- **TASK**:
Transcribe exactly the first line of the listing below and each line that follows it, ending with the line that contains "- [x] Http produce request body matcher", and omit the remainder.

- **INPUT**:
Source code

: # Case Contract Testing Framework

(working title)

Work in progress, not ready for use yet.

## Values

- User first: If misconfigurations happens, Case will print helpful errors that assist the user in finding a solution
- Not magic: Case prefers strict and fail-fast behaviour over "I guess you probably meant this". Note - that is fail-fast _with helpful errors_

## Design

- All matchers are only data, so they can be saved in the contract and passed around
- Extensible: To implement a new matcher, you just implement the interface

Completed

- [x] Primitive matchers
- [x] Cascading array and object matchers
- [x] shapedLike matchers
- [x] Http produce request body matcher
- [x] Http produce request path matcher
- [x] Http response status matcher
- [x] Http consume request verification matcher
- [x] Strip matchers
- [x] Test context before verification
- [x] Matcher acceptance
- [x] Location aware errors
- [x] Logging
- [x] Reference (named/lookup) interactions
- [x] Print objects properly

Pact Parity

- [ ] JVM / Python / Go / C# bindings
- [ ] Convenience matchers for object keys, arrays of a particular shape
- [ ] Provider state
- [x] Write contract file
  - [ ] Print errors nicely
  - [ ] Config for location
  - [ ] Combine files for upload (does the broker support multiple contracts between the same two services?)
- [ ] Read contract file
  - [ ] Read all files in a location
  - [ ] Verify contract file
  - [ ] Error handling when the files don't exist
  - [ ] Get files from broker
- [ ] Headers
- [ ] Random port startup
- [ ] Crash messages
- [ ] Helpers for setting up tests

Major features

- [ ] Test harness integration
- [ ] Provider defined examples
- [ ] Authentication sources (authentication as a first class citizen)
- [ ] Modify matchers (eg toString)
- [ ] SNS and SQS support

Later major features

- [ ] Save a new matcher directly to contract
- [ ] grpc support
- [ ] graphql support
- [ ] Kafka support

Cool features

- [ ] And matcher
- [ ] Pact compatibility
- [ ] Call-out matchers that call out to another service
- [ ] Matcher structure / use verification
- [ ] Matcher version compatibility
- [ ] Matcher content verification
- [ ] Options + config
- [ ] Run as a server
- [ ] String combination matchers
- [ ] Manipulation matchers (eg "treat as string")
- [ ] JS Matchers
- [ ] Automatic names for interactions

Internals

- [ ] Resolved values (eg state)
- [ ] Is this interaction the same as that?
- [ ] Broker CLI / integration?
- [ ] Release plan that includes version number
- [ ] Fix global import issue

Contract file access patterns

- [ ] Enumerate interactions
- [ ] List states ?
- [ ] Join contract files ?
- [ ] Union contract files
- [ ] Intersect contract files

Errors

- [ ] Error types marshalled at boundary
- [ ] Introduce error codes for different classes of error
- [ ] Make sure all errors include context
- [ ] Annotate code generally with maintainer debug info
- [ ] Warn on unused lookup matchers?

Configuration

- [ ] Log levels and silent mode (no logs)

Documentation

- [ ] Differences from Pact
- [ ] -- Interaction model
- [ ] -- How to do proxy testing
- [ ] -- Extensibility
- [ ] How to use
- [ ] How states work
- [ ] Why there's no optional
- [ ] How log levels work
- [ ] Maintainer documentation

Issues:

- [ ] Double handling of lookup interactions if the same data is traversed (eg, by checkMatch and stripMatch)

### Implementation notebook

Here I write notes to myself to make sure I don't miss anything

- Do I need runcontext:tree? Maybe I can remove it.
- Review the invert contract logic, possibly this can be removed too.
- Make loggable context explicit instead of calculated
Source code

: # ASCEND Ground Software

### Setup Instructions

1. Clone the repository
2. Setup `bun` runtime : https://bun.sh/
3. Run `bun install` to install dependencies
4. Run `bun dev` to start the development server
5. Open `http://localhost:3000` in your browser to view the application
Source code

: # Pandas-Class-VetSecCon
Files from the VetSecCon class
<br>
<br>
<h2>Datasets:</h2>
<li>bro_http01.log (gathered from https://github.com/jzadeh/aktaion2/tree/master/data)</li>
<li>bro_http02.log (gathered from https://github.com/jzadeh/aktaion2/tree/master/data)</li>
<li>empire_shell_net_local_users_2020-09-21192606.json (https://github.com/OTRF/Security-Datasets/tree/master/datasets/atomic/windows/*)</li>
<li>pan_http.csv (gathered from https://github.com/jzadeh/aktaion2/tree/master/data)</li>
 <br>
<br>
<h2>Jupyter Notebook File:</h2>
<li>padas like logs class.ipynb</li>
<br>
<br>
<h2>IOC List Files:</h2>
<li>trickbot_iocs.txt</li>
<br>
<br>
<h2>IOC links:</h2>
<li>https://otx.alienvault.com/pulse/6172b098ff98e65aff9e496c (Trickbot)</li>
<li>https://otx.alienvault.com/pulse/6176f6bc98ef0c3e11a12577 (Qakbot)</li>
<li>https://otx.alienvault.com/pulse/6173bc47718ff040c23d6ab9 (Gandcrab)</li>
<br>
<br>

- **FINISHED TASK**:
Source code

: # Case Contract Testing Framework

(working title)

Work in progress, not ready for use yet.

## Values

- User first: If misconfigurations happens, Case will print helpful errors that assist the user in finding a solution
- Not magic: Case prefers strict and fail-fast behaviour over "I guess you probably meant this". Note - that is fail-fast _with helpful errors_

## Design

- All matchers are only data, so they can be saved in the contract and passed around
- Extensible: To implement a new matcher, you just implement the interface

Completed

- [x] Primitive matchers
- [x] Cascading array and object matchers
- [x] shapedLike matchers
- [x] Http produce request body matcher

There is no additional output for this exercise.